Tu disais que 2017 serait l’année dense en influences ; est-ce qu’elle le sera aussi en projets du coup ?
J’ai récemment signé chez les Chineurs de House qui représentent la nouvelle génération lyonnaise. Les artistes du roster sont jeunes, talentueux et enthousiastes, ils possèdent surtout une ouverture musicale à 360°. Je peux vraiment partager ce que je veux avec eux, ça passe par le funk, à la musique africaine, japonaise, etc. Je pense aussi que si la House est belle, c’est parce qu’elle se mélange bien avec tous les styles musicaux ; potentiellement c’est donc un genre très évolutif et très concerné par toutes les autres musiques.
Ensuite, au niveau des releases, on me retrouvera sur une compile des Chineurs appelée « Nation House – Commedia dell’Harte », entièrement consacrée à des artistes italiens. Pour le même label, j’ai aussi préparé un 4 titre principalement influencé par le Maghreb et l’Afrique centrale, ainsi qu’un autre 4 titre plus dancefloor et jazzy, cette fois-ci pour Shall Not Fade, le label de Bristol qui a lancé Mall Grab et bien d’autres. Je vais aussi figurer sur une compile 3 vinyles chez Courtesy Of Balance, qui réunira plusieurs super artistes et qui devrait chronologiquement être ma première apparition sur disque pour l’année 2017.

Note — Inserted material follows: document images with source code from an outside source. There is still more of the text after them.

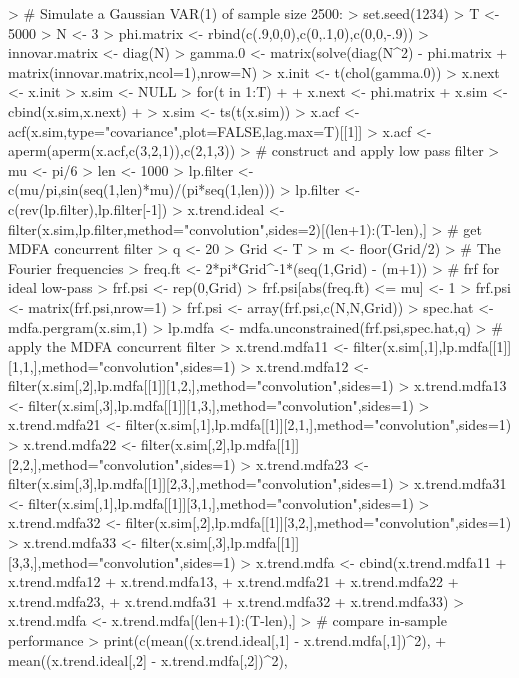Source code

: \documentclass[a4paper]{book}
\begin{document}
\begin{Schunk}
\begin{Sinput}
> # Simulate a Gaussian VAR(1) of sample size 2500:
> set.seed(1234)
> T <- 5000
> N <- 3
> phi.matrix <- rbind(c(.9,0,0),c(0,.1,0),c(0,0,-.9))
> innovar.matrix <- diag(N)
> gamma.0 <- matrix(solve(diag(N^2) - phi.matrix %
+ 	matrix(innovar.matrix,ncol=1),nrow=N)
> x.init <- t(chol(gamma.0)) %
> x.next <- x.init
> x.sim <- NULL
> for(t in 1:T)
+ {
+ 	x.next <- phi.matrix %
+ 	x.sim <- cbind(x.sim,x.next)
+ }
> x.sim <- ts(t(x.sim))
> x.acf <- acf(x.sim,type="covariance",plot=FALSE,lag.max=T)[[1]]
> x.acf <- aperm(aperm(x.acf,c(3,2,1)),c(2,1,3))
> # construct and apply low pass filter
> mu <- pi/6
> len <- 1000
> lp.filter <- c(mu/pi,sin(seq(1,len)*mu)/(pi*seq(1,len)))
> lp.filter <- c(rev(lp.filter),lp.filter[-1])
> x.trend.ideal <- filter(x.sim,lp.filter,method="convolution",sides=2)[(len+1):(T-len),]
> # get MDFA concurrent filter
> q <- 20
> Grid <- T
> m <- floor(Grid/2)
> # The Fourier frequencies
> freq.ft <- 2*pi*Grid^{-1}*(seq(1,Grid) - (m+1))
> # frf for ideal low-pass
> frf.psi <- rep(0,Grid)
> frf.psi[abs(freq.ft) <= mu] <- 1
> frf.psi <- matrix(frf.psi,nrow=1) %
> frf.psi <- array(frf.psi,c(N,N,Grid))
> spec.hat <- mdfa.pergram(x.sim,1)	
> lp.mdfa <- mdfa.unconstrained(frf.psi,spec.hat,q)
> # apply the MDFA concurrent filter
> x.trend.mdfa11 <- filter(x.sim[,1],lp.mdfa[[1]][1,1,],method="convolution",sides=1)
> x.trend.mdfa12 <- filter(x.sim[,2],lp.mdfa[[1]][1,2,],method="convolution",sides=1)
> x.trend.mdfa13 <- filter(x.sim[,3],lp.mdfa[[1]][1,3,],method="convolution",sides=1)
> x.trend.mdfa21 <- filter(x.sim[,1],lp.mdfa[[1]][2,1,],method="convolution",sides=1)
> x.trend.mdfa22 <- filter(x.sim[,2],lp.mdfa[[1]][2,2,],method="convolution",sides=1)
> x.trend.mdfa23 <- filter(x.sim[,3],lp.mdfa[[1]][2,3,],method="convolution",sides=1)
> x.trend.mdfa31 <- filter(x.sim[,1],lp.mdfa[[1]][3,1,],method="convolution",sides=1)
> x.trend.mdfa32 <- filter(x.sim[,2],lp.mdfa[[1]][3,2,],method="convolution",sides=1)
> x.trend.mdfa33 <- filter(x.sim[,3],lp.mdfa[[1]][3,3,],method="convolution",sides=1)
> x.trend.mdfa <- cbind(x.trend.mdfa11 + x.trend.mdfa12 + x.trend.mdfa13,
+ 	x.trend.mdfa21 + x.trend.mdfa22 + x.trend.mdfa23,
+ 	x.trend.mdfa31 + x.trend.mdfa32 + x.trend.mdfa33)
> x.trend.mdfa <- x.trend.mdfa[(len+1):(T-len),] 
> # compare in-sample performance
> print(c(mean((x.trend.ideal[,1] - x.trend.mdfa[,1])^2),
+ 	mean((x.trend.ideal[,2] - x.trend.mdfa[,2])^2),

\end{Sinput}
\end{Schunk}
\end{document}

Ton endroit de style alternatif préféré à Genève c’est lequel ?
Franchement, je voudrais lancer un gros big-up à la Central Station, ils ont un cœur immense, ce sont des gars qui font ce qu’ils disent, ils y croient et ils donnent vraiment des opportunités aux gens. Après voilà… Aujourd’hui, à Genève, il n’y a plus vraiment d’endroit réellement alternatif, le dernier « vrai » lieu alternatif s’est éteint avec Artamis. Certes, l’Usine persiste, mais l’ère bénie des squats et des fêtes libertaires est bel et bien révolue. Encore que…
Je m’adresse maintenant à Martin et à toi puisque vous êtes les deux ultra bien placés pour en parler : quelle est la particularité de la culture électronique genevoise ou plus largement romande ?
Martin : Je dirais qu’en Suisse on joue carrément moins la carte marketing comme ça peut être le cas en France. On est moins dans l’image. Y a pas mal de micro-scènes qui se sont développées. Le fait qu’il n’y ait pas de marché de la musique permet l’évolution d’une culture émergente. Y a pas de structure cadrée ce qui encourage la spontanéité chez les DJ. Franchement sans Frantz Treichler des Young Gods on n’en serait pas là aujourd’hui. Sinon y a aussi pas mal de jeunes qui débarquent et qui viennent casser nos vieux principes. On est en constante évolution c’est ça qui est bien.
La petite question bonus maintenant, Pasc, si tu devais emmener avec toi quelques chansons sur une île déserte ?
Lucio Battisti – Prendila Cosi
Theo Parrish – Walking Thru the Sky (Liberation Mix)
Einstürzende Neubauten – Silence is Sexy
My Bloody Valentine – Only Shallow
Pharoah Sanders – Summun Bukmun Umyun
Stu Cisco – Huricane
Arthur Russell – That’s Us / Wild Combination
Pino Daniele – Quanno Chiove
Pascal Viscardi sera pour la première fois en LIVE à l’Écurie le 3 février prochain en compagnie de The Mystic Jungle Tribe.